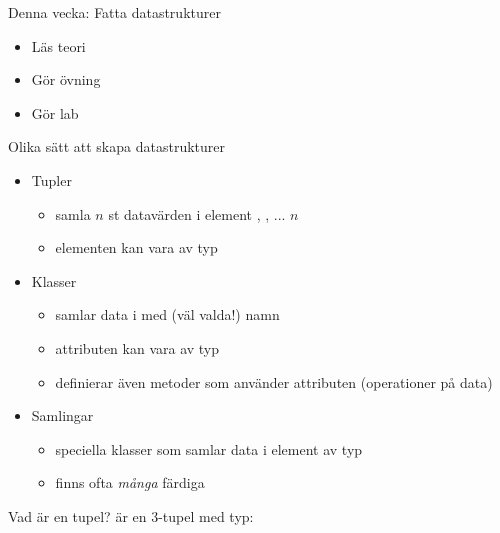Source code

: 
\begin{Slide}{Denna vecka: Fatta datastrukturer}
\begin{itemize}
\item Läs teori
\item Gör övning 
\item Gör lab 
\end{itemize}
\end{Slide}


\begin{Slide}{Olika sätt att skapa datastrukturer}
\begin{itemize}
\item Tupler
  \begin{itemize}
  \item samla $n$ st datavärden i element , , ...  \code{_}$n$
  \item elementen kan vara av  typ
  \end{itemize}
\item Klasser   
  \begin{itemize}
  \item samlar data i  med (väl valda!) namn
  \item attributen kan vara av  typ
  \item definierar även metoder som använder attributen (operationer på data)
  \end{itemize}

\item Samlingar 
  \begin{itemize}
  \item speciella klasser som samlar data i element av  typ
  \item finns ofta \emph{många} färdiga  
  \end{itemize}
\end{itemize}
\end{Slide}

\begin{Slide}{Vad är en tupel?}
 är en 3-tupel med typ: 
\end{Slide}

════

▸ WORK ITEM: From the listing, tally every line with the word "datastrukturer" in it and give only the tally.

▸ RESPONSE: 2